• Use secure Wi-Fi connections.
• Check your privacy settings on social media.
• Be cautious about personal information you post online.
• Be suspicious of unusual emails, especially from people you don't know.
While the above tips will definitely help, they're not enough to be safe on the internet as you're at the mercy of providers and tech vendors that you interact with doing the right thing too.
Even if you take all the above precautions, and you should, you could still be unprotected because:
Unless you're a coder, you rely on the device or software vendor to provide updates. Device vendors especially tend to provide updates for a limited time only, if at all (cheaper hardware is often never updated); there's no guarantee either that the updates are any good. You also don't know if the provider you connect to has updated their software. Sometimes they don't, because updates can break stuff, or the providers are clueless.
When even companies such as Yahoo who have been around since the inception of the internet get hacked and user data is stolen, strong passwords will only go so far. Is the site you connect to protected with strong, updated HTTPS encryption technology to stop user credentials from being leaked? Further protection with two-factor authentication for instance is a must.
Not many people know what "secure Wi-Fi" means, or even care about it. Apple has started to warn about open, insecure Wi-Fi in iPhones and iPad, and pay attention to that. Use one of those networks, and everyone on it will see your device and the traffic it generates. It might not be a super hacker listening in, but it could be malware automatically intercepting your data. Don't trust unknown Wi-Fi networks.
The business model of social media depends on you giving up your privacy, so that you the user can be on-sold to advertisers and other companies. The only "privacy setting" that works is to delete your social media accounts.
Email went wrong decades ago with spam, the ability to send any old binary malware attachment and "rich messages", or HTML that can hide malicious code that runs automatically. Worse, email addresses do double duty as login IDs for various important online services. You shouldn't really reveal your email address to anyone for that reason.
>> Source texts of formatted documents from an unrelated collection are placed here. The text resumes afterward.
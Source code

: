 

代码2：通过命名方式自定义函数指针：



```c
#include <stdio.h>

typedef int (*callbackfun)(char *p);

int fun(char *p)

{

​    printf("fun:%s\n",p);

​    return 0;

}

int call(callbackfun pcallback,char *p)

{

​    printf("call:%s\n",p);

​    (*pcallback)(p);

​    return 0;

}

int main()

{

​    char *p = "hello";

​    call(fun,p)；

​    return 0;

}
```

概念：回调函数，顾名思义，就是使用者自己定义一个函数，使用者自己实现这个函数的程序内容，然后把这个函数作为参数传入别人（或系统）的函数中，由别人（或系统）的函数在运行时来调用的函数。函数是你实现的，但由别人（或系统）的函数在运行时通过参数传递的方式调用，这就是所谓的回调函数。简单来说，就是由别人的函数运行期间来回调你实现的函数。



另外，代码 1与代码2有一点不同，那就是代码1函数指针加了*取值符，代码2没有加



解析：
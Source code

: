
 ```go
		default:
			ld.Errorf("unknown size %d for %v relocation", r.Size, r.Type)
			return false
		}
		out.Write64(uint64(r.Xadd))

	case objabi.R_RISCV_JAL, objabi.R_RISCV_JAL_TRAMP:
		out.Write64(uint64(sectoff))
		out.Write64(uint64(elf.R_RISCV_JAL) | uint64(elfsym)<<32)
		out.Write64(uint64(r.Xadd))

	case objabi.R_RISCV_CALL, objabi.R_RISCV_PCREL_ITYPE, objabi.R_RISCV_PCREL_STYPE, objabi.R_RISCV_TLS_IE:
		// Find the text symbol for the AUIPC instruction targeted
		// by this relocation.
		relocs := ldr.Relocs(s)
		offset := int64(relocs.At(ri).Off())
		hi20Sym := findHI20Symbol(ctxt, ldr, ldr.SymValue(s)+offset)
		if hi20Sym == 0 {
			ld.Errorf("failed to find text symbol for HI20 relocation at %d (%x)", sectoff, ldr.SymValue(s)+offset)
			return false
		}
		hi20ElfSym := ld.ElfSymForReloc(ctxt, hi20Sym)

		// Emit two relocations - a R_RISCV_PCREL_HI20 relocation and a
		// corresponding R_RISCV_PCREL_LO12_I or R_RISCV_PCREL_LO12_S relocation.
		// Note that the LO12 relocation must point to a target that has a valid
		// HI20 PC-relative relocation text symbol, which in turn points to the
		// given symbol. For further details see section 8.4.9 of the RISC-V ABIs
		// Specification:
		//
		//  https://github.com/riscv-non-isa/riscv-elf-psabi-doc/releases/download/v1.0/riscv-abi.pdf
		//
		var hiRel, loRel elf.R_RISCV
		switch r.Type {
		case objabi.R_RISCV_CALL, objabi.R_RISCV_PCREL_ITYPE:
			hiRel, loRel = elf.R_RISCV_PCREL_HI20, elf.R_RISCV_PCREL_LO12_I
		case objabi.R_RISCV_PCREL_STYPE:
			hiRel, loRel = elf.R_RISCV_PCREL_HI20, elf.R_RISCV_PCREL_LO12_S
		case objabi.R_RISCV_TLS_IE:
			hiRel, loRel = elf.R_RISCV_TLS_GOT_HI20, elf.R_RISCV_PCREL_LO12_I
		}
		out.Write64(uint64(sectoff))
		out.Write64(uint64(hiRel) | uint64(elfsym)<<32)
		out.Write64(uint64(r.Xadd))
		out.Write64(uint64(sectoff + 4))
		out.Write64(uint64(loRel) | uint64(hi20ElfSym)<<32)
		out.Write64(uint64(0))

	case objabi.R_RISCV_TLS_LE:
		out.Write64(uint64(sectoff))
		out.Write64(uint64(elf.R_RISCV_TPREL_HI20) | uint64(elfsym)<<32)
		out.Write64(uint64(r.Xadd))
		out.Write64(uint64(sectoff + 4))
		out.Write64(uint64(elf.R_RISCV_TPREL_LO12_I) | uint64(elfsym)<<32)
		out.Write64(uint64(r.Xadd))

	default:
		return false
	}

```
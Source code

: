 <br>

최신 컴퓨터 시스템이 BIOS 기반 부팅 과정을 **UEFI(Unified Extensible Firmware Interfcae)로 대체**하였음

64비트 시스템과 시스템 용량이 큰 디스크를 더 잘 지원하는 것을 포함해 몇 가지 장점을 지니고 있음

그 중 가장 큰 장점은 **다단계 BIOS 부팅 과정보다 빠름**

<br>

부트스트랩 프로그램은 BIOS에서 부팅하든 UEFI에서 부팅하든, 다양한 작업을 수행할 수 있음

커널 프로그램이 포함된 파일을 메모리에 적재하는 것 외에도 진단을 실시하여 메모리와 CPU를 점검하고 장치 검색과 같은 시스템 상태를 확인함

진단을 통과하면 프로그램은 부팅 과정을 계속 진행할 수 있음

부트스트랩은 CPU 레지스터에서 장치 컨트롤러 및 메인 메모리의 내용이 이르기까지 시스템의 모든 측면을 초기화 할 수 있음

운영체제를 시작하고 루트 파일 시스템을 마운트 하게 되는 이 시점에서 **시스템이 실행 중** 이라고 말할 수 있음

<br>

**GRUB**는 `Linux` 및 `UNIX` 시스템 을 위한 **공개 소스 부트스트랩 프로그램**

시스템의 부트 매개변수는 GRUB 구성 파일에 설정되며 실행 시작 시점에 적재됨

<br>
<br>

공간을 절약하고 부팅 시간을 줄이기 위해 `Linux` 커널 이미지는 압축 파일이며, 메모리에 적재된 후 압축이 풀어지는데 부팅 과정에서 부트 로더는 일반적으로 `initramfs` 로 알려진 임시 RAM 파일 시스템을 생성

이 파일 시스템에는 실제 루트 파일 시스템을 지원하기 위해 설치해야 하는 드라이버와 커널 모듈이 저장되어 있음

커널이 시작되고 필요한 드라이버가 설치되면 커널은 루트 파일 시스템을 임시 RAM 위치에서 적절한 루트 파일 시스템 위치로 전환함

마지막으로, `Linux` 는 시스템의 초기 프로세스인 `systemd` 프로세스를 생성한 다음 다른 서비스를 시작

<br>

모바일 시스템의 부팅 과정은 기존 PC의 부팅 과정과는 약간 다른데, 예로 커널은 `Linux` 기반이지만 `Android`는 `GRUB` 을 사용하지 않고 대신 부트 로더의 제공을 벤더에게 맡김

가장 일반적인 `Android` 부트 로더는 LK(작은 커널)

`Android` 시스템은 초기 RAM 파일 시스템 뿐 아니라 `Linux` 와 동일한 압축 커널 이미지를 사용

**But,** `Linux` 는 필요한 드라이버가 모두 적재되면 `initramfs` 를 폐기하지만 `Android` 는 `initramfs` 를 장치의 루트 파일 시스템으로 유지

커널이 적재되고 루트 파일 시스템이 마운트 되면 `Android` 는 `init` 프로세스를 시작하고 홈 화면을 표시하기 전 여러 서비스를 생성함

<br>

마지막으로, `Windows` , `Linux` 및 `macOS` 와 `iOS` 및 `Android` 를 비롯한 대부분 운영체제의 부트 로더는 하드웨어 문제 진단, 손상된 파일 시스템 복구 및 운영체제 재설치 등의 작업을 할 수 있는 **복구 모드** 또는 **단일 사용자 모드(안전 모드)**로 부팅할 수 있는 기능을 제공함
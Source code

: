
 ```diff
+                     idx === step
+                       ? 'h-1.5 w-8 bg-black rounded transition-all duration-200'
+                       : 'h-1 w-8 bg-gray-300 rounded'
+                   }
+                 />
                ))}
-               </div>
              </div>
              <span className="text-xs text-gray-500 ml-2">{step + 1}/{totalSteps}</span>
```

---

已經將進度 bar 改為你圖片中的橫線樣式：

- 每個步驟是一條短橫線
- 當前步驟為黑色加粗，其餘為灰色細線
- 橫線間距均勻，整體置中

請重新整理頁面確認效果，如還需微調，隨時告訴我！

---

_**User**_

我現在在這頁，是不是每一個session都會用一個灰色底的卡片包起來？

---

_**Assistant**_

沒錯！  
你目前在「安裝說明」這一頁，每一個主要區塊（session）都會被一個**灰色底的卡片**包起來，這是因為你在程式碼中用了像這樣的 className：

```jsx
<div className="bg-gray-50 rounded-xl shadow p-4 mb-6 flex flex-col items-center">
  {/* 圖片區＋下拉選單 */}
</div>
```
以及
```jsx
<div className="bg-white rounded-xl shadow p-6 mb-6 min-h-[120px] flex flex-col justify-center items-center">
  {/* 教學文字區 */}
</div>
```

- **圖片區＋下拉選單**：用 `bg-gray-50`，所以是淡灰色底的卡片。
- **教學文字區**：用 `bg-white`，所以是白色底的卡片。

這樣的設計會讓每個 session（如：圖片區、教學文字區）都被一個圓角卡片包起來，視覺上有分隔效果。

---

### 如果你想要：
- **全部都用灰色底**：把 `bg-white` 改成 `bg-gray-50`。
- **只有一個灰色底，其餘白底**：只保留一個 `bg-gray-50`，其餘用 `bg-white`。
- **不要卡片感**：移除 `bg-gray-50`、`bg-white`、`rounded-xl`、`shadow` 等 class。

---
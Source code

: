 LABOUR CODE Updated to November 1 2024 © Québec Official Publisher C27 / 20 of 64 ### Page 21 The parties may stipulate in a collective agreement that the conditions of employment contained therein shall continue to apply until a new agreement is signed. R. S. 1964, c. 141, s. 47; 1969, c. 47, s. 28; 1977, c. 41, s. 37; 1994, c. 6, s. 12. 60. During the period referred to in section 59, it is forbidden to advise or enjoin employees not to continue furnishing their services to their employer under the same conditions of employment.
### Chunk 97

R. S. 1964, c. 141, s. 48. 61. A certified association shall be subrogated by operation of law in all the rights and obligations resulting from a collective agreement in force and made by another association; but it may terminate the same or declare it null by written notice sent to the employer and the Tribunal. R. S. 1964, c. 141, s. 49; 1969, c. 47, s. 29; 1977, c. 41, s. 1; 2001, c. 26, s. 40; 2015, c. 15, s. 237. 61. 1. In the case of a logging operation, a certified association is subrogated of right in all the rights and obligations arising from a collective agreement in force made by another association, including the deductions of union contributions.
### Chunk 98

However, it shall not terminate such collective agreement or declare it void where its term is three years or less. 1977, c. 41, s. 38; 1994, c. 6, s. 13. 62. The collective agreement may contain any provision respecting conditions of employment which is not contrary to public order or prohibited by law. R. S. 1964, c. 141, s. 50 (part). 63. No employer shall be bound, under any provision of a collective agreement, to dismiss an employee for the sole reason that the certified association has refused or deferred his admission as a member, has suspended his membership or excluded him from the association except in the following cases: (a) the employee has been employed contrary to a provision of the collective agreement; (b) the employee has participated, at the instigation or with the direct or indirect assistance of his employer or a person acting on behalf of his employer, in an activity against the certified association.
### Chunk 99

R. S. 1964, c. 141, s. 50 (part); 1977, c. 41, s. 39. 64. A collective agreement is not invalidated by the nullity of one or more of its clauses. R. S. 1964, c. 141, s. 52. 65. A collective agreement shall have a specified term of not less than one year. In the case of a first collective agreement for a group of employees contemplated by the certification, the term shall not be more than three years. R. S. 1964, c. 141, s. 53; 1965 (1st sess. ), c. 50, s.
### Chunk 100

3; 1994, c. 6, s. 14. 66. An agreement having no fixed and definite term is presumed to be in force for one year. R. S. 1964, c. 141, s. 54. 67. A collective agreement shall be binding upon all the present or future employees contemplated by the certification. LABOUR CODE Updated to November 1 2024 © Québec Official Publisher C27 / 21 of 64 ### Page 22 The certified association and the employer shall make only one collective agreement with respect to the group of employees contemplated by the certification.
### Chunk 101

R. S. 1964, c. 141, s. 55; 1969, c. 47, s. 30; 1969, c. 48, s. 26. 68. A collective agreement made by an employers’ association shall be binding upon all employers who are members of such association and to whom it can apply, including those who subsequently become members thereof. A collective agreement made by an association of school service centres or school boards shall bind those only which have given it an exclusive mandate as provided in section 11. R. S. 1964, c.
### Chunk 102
There's no fix for this situation. Using email will remain dangerous no matter how careful you are.
Don't get me wrong, you should definitely do your bit to be safer on the internet and follow NetSafe's advice, and anything else that your provider might offer.
There's only so much end-users can do though. Service providers and device vendors need to step up too, and take security and privacy seriously. While we're at it, there are bits like email that need to be reengineered with security built in.
There's just no other we'll enjoy a safe day on the internet otherwise.